### TASK
Beneath this task are records; print exactly the stretch of them from the line with "The **sass.types** collection comes" through the line with "2. Write the", both ends included.

(Saved entries)

----------

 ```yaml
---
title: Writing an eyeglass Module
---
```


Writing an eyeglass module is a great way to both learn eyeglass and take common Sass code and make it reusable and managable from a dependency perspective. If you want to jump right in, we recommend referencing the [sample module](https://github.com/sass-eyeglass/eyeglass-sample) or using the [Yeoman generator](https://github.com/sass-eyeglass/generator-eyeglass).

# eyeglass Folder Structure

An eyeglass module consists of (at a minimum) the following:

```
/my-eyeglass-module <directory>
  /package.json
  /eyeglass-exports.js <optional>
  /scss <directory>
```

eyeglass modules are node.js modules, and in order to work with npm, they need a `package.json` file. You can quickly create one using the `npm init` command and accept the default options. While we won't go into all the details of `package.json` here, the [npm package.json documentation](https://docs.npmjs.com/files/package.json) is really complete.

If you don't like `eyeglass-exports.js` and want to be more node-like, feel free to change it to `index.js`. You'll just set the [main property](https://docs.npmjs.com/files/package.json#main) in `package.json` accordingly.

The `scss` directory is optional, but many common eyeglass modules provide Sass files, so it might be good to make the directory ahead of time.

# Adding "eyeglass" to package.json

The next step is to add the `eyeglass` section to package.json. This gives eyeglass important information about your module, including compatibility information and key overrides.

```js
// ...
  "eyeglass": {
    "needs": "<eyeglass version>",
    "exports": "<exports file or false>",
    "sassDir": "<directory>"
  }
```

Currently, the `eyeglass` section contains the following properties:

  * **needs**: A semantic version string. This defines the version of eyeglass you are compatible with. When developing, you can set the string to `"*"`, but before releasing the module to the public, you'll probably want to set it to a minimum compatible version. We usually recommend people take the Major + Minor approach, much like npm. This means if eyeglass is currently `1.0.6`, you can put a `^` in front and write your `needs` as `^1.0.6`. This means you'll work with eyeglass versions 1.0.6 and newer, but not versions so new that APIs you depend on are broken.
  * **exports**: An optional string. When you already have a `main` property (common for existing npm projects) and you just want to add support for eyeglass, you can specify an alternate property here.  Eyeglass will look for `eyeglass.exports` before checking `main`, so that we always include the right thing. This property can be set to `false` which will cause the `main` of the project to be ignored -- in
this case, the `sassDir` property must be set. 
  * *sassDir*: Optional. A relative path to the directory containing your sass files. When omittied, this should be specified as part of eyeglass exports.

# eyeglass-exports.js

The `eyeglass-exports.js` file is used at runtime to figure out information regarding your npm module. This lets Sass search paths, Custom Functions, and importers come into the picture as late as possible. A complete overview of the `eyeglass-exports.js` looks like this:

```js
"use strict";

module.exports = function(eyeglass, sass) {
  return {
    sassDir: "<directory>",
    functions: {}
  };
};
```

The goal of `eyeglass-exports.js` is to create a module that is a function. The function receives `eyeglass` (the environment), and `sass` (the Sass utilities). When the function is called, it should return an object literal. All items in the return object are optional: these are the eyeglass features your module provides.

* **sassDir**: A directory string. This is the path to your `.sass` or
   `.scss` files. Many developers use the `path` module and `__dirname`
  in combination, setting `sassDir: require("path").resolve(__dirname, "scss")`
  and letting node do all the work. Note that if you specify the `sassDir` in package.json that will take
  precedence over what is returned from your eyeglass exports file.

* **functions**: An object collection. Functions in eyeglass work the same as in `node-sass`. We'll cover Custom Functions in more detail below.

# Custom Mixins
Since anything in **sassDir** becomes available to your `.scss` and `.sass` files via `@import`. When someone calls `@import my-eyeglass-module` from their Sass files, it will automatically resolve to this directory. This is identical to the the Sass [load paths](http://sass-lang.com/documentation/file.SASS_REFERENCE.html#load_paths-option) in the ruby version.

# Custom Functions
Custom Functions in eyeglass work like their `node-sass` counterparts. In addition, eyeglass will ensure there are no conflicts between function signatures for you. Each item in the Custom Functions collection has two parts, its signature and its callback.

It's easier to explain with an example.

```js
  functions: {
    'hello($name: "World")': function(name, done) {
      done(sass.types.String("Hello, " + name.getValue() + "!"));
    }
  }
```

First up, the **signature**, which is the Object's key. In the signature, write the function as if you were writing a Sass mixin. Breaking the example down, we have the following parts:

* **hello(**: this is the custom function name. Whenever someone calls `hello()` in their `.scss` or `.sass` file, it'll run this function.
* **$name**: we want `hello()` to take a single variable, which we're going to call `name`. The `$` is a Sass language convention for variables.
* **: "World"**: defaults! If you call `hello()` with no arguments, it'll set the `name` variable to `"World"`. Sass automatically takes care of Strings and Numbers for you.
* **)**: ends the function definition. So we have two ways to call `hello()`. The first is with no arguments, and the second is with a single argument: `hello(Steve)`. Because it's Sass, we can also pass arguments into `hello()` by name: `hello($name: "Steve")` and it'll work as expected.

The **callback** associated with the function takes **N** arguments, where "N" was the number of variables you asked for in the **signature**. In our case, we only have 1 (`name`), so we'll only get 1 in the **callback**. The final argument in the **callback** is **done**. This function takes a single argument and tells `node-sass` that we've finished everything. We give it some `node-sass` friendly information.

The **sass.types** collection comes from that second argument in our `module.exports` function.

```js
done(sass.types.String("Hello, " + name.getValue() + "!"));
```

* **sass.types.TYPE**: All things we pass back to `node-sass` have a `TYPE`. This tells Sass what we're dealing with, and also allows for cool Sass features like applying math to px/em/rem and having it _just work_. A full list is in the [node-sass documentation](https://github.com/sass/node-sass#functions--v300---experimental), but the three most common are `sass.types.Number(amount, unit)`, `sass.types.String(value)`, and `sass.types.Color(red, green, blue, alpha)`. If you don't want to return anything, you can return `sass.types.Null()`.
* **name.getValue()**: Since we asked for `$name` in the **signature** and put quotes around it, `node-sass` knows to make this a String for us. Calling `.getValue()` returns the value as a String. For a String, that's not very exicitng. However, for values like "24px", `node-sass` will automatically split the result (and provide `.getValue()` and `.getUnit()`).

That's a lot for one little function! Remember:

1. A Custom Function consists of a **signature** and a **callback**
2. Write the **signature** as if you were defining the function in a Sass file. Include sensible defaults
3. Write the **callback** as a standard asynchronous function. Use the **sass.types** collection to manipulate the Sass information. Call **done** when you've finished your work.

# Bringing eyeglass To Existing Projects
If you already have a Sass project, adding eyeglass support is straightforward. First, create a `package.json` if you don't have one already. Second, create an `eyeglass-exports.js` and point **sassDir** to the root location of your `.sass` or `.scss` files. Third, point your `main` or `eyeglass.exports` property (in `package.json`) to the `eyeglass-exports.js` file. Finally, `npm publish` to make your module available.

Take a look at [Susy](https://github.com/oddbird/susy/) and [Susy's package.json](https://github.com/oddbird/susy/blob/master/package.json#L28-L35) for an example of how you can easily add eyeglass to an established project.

----------

### ANSWER TO THIS EXERCISE
The **sass.types** collection comes from that second argument in our `module.exports` function.

```js
done(sass.types.String("Hello, " + name.getValue() + "!"));
```

* **sass.types.TYPE**: All things we pass back to `node-sass` have a `TYPE`. This tells Sass what we're dealing with, and also allows for cool Sass features like applying math to px/em/rem and having it _just work_. A full list is in the [node-sass documentation](https://github.com/sass/node-sass#functions--v300---experimental), but the three most common are `sass.types.Number(amount, unit)`, `sass.types.String(value)`, and `sass.types.Color(red, green, blue, alpha)`. If you don't want to return anything, you can return `sass.types.Null()`.
* **name.getValue()**: Since we asked for `$name` in the **signature** and put quotes around it, `node-sass` knows to make this a String for us. Calling `.getValue()` returns the value as a String. For a String, that's not very exicitng. However, for values like "24px", `node-sass` will automatically split the result (and provide `.getValue()` and `.getUnit()`).

That's a lot for one little function! Remember:

1. A Custom Function consists of a **signature** and a **callback**
2. Write the **signature** as if you were defining the function in a Sass file. Include sensible defaults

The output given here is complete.